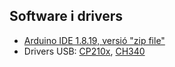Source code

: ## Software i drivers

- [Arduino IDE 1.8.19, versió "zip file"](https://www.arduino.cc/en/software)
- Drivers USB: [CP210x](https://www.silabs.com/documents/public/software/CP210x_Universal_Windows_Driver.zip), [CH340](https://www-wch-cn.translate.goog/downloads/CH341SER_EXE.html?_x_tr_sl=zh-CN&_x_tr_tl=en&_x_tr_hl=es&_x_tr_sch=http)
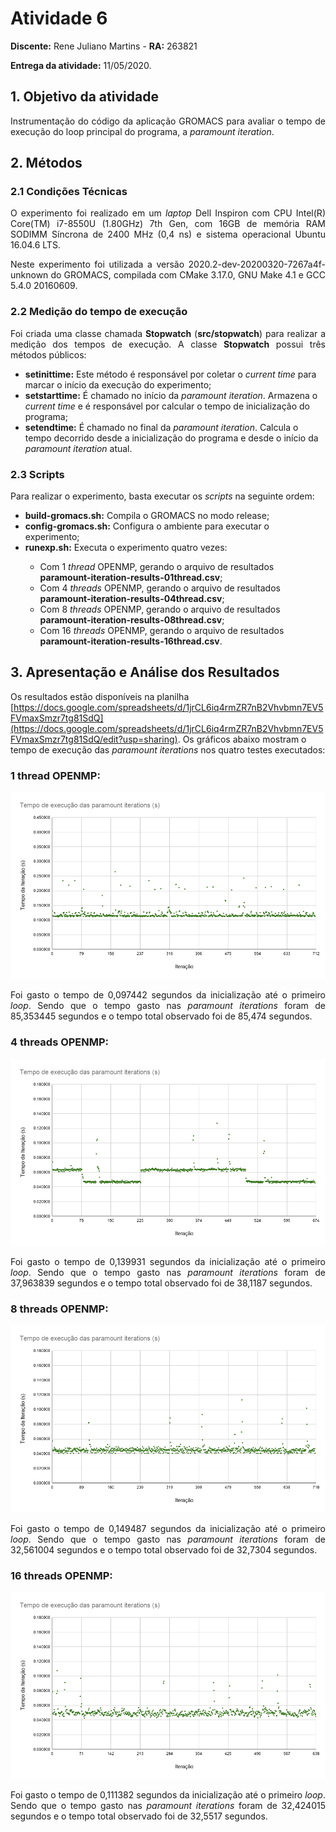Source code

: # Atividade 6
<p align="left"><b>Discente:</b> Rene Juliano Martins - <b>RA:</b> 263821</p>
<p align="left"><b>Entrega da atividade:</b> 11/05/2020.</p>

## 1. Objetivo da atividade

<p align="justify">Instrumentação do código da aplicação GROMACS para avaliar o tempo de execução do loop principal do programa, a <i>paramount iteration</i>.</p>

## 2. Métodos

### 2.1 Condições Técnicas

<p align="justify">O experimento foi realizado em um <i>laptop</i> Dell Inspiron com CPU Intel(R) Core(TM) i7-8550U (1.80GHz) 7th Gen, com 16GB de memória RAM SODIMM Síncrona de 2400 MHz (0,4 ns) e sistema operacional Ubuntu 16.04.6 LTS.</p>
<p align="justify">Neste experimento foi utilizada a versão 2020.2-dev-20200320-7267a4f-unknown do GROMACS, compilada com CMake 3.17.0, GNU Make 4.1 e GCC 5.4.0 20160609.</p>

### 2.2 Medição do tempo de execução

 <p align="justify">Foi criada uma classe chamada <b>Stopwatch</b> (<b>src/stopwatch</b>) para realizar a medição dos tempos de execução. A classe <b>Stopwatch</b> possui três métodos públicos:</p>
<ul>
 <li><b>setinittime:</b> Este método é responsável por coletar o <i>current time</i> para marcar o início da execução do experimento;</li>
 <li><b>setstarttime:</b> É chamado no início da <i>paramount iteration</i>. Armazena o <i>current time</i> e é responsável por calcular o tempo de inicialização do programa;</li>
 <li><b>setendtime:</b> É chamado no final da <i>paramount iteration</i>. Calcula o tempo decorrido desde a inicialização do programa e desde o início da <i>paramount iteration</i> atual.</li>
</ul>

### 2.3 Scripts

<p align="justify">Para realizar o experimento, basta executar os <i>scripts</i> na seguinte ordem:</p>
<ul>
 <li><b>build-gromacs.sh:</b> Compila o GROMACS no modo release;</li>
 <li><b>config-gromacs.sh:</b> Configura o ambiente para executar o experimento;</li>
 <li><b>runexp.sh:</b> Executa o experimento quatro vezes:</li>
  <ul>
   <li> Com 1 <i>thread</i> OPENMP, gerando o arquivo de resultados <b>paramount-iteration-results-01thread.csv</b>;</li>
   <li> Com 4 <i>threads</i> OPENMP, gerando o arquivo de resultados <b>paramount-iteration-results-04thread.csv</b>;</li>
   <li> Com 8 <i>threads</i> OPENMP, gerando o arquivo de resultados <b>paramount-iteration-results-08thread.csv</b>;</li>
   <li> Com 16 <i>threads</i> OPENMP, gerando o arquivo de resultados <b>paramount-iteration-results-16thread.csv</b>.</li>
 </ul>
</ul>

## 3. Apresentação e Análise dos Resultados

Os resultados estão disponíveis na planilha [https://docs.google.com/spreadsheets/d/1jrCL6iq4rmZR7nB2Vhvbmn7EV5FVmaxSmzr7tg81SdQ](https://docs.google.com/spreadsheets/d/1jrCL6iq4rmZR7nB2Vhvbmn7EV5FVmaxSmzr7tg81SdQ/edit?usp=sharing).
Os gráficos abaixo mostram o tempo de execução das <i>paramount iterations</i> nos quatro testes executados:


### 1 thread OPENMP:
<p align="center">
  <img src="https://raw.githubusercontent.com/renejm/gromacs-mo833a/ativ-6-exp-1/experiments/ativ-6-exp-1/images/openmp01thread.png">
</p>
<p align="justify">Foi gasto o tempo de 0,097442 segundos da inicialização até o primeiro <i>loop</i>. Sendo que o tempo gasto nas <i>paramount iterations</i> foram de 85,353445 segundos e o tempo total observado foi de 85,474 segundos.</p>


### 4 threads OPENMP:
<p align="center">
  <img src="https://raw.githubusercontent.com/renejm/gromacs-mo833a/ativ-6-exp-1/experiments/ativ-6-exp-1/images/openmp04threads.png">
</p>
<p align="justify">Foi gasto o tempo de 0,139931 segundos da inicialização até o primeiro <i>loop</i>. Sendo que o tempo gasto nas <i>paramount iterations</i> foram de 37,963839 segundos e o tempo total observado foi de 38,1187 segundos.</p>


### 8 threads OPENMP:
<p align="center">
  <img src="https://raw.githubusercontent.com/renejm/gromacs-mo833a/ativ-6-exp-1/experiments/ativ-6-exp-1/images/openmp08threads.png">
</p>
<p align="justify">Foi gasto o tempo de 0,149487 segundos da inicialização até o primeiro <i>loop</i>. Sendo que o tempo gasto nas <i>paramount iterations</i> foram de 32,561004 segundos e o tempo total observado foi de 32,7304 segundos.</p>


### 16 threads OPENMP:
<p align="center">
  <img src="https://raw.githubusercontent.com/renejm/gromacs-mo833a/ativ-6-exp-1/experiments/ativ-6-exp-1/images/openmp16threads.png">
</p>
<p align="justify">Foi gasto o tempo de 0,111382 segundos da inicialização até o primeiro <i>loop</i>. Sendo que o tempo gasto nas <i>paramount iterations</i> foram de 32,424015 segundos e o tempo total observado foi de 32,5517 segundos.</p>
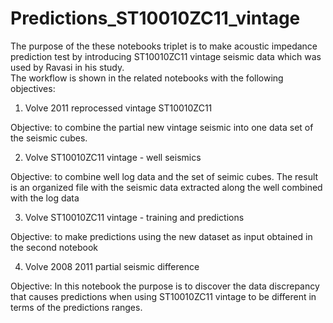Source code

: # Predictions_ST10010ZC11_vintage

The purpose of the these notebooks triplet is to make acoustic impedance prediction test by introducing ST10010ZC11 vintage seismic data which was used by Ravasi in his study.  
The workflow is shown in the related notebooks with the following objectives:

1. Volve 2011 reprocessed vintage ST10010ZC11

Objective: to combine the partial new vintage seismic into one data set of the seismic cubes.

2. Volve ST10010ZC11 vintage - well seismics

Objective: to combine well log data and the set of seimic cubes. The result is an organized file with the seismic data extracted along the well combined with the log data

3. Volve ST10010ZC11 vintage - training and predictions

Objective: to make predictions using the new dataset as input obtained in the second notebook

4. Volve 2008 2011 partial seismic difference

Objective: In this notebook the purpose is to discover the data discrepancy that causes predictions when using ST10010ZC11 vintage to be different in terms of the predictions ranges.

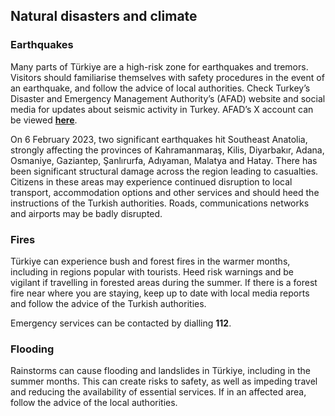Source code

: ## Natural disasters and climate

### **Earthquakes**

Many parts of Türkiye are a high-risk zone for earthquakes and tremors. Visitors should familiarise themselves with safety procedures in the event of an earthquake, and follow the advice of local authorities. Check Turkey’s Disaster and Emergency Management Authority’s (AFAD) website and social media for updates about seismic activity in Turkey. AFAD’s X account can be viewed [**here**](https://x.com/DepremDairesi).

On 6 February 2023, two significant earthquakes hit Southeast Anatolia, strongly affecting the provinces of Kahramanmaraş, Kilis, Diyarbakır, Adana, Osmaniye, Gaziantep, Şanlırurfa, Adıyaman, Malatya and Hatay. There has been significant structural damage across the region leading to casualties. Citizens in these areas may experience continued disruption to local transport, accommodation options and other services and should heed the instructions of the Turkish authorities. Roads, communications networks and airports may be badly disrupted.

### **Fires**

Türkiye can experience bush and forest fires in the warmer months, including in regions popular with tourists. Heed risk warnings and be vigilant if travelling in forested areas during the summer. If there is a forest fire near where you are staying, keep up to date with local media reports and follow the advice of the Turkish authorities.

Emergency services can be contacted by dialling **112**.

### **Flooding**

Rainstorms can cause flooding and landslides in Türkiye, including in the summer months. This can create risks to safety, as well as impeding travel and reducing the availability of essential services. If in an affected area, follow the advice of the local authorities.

--

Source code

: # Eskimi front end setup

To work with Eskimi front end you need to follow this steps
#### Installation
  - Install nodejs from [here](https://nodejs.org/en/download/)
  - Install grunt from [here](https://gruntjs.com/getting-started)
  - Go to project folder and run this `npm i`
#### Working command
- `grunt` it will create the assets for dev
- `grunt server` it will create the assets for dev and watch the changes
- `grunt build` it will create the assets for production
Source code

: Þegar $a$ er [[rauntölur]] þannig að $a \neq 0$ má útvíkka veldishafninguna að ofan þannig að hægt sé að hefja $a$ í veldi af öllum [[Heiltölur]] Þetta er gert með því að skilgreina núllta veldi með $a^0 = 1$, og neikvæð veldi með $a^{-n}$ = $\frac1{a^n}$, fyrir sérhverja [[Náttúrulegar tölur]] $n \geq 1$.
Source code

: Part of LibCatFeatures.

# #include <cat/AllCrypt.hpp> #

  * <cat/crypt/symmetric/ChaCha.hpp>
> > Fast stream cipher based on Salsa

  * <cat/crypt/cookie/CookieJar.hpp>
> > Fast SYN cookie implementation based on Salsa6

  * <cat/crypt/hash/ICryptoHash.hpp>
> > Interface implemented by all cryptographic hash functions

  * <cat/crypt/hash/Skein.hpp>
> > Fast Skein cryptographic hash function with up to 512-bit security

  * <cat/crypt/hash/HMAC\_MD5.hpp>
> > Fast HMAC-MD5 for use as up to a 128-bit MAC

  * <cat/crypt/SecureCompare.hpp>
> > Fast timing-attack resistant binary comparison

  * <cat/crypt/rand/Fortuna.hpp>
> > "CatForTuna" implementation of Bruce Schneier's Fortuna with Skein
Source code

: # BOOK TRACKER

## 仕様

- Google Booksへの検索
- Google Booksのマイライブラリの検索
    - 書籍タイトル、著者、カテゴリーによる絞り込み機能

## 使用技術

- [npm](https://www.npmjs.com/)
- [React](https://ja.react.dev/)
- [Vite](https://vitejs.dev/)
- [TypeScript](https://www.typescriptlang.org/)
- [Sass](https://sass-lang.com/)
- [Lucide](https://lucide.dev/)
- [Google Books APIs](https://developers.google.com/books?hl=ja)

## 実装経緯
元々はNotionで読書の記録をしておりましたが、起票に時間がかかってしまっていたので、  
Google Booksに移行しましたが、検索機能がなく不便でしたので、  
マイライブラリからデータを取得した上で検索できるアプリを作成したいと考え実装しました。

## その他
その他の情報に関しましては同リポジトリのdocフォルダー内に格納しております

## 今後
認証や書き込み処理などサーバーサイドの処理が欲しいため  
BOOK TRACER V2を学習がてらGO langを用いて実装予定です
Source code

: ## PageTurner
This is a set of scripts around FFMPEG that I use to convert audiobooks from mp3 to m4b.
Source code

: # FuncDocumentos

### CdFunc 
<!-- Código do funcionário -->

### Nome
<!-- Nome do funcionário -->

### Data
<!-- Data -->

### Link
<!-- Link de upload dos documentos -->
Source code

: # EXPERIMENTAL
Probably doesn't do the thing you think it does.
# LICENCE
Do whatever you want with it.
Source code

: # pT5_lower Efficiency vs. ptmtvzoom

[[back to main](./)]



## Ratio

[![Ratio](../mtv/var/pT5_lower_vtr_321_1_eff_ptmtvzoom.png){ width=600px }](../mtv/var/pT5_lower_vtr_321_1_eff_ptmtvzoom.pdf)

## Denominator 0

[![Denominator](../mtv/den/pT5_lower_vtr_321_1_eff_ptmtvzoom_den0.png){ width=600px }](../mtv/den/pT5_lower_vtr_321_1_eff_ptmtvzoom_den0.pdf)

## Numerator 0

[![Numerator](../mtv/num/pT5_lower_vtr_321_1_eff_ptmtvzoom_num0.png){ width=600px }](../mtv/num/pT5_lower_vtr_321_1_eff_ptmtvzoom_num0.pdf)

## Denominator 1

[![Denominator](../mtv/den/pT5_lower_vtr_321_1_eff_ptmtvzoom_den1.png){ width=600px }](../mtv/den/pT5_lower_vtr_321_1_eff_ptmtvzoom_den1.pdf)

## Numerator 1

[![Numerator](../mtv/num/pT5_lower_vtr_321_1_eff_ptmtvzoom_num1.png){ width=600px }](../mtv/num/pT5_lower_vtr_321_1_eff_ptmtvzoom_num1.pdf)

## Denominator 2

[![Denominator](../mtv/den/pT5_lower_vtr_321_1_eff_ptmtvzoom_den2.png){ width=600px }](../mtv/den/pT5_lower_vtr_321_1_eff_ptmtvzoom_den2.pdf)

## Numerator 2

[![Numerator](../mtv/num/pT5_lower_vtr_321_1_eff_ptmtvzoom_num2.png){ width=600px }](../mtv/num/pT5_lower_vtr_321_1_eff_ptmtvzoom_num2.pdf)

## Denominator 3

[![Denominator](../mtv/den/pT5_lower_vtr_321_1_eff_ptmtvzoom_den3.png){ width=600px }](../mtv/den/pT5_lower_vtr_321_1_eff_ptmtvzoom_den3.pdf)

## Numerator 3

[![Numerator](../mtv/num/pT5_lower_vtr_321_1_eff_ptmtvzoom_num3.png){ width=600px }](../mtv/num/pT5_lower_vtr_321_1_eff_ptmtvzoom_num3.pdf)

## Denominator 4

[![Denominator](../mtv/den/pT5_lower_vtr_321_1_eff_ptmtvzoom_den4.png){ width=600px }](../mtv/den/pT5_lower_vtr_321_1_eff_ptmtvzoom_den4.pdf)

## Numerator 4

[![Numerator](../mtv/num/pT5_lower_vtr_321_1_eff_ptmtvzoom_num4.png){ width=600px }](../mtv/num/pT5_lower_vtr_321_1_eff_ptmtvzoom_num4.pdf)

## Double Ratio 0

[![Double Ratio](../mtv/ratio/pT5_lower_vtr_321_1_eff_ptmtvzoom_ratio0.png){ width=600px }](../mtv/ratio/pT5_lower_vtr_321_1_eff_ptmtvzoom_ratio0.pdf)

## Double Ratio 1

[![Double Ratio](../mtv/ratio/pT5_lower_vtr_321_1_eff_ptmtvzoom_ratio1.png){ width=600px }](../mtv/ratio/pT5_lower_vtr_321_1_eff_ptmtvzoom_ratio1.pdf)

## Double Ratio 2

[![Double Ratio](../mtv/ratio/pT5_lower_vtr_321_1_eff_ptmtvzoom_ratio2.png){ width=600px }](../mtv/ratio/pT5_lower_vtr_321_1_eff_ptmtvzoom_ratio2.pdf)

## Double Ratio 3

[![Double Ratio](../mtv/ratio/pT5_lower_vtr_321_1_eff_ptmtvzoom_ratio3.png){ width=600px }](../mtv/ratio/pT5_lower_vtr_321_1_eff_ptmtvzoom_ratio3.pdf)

---

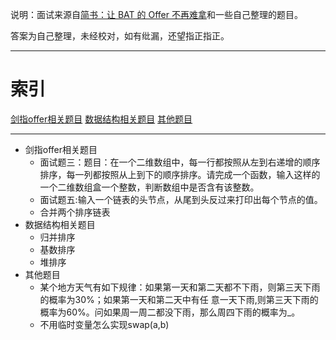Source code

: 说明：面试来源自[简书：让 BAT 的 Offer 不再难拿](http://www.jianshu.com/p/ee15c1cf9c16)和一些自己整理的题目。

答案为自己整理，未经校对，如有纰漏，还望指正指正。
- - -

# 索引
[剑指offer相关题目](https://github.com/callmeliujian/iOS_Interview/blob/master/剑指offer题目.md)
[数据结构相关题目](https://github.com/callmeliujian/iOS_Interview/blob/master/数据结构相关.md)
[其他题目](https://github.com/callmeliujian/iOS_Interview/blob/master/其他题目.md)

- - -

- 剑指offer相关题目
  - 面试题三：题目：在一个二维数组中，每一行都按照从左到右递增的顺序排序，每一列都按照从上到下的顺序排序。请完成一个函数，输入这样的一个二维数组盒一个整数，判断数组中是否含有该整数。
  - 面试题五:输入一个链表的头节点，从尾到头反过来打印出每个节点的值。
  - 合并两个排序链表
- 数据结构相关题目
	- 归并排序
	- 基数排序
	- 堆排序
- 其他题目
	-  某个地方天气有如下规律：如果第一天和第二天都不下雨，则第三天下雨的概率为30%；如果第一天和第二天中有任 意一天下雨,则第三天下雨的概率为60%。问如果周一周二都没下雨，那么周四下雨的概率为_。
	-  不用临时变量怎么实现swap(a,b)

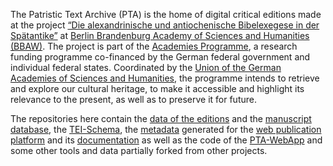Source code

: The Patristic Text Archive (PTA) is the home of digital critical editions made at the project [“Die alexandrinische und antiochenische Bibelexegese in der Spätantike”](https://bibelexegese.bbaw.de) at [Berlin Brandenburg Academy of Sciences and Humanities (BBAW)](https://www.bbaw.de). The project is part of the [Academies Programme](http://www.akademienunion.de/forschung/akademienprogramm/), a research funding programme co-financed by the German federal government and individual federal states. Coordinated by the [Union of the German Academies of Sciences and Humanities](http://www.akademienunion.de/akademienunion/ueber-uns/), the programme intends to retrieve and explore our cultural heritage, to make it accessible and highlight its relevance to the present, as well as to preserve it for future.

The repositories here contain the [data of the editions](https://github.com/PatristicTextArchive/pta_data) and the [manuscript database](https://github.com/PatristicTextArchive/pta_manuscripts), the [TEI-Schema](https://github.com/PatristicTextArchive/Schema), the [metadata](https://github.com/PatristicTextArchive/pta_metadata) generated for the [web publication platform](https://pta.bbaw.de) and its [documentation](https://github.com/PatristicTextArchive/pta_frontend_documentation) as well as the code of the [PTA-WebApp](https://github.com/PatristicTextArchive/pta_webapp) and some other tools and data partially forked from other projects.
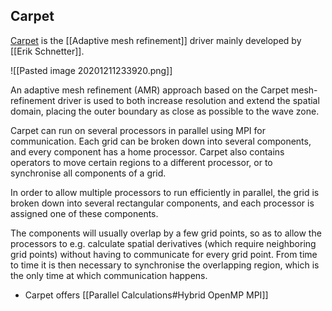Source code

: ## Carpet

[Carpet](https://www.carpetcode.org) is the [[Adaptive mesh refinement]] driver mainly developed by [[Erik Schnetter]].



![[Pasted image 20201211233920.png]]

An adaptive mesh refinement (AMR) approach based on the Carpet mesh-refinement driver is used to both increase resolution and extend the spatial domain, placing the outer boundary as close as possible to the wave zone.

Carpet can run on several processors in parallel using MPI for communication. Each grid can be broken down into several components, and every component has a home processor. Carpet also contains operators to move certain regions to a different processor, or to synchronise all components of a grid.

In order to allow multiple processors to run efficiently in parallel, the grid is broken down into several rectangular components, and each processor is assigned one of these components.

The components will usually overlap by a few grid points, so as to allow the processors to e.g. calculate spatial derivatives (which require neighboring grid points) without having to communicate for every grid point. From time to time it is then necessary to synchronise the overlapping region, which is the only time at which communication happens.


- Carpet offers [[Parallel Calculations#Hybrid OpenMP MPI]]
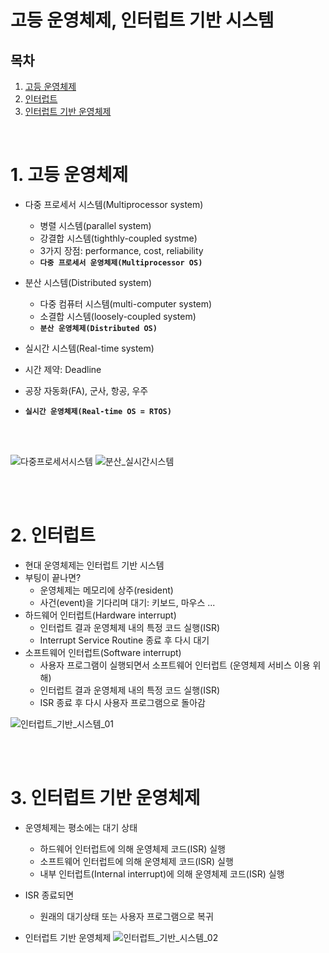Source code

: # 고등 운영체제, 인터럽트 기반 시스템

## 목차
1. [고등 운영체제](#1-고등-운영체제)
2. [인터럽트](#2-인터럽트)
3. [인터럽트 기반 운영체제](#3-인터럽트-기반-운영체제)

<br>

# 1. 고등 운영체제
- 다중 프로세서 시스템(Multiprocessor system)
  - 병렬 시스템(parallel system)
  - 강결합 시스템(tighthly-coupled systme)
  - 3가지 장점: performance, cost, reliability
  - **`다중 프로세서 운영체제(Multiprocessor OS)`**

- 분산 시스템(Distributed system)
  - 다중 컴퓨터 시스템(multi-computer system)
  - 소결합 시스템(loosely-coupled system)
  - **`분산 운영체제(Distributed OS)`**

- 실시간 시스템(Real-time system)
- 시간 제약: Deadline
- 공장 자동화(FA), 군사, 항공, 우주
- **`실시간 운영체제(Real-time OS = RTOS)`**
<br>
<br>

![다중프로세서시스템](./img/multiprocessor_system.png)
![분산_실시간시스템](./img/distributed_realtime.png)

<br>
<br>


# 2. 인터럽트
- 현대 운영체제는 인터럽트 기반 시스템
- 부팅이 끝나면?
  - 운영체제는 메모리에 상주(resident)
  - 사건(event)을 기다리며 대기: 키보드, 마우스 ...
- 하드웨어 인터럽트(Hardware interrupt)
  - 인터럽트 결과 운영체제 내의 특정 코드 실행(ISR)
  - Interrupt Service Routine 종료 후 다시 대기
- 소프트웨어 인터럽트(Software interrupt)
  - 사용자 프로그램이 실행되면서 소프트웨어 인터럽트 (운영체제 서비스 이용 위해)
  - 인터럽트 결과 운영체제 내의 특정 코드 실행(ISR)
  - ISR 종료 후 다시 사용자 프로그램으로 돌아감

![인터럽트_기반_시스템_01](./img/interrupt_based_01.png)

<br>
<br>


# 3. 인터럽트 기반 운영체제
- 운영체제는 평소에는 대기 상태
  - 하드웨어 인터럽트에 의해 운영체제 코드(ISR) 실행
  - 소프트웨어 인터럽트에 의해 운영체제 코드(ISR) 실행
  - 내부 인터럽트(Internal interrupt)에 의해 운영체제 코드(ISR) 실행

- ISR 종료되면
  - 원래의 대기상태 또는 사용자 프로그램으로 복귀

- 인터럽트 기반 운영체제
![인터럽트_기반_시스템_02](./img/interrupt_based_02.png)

§ **Work to be completed**:
Scan the listing above and tally the lines that include the string "cryptographic". Write the total and nothing more.

§ **Answer box**:
2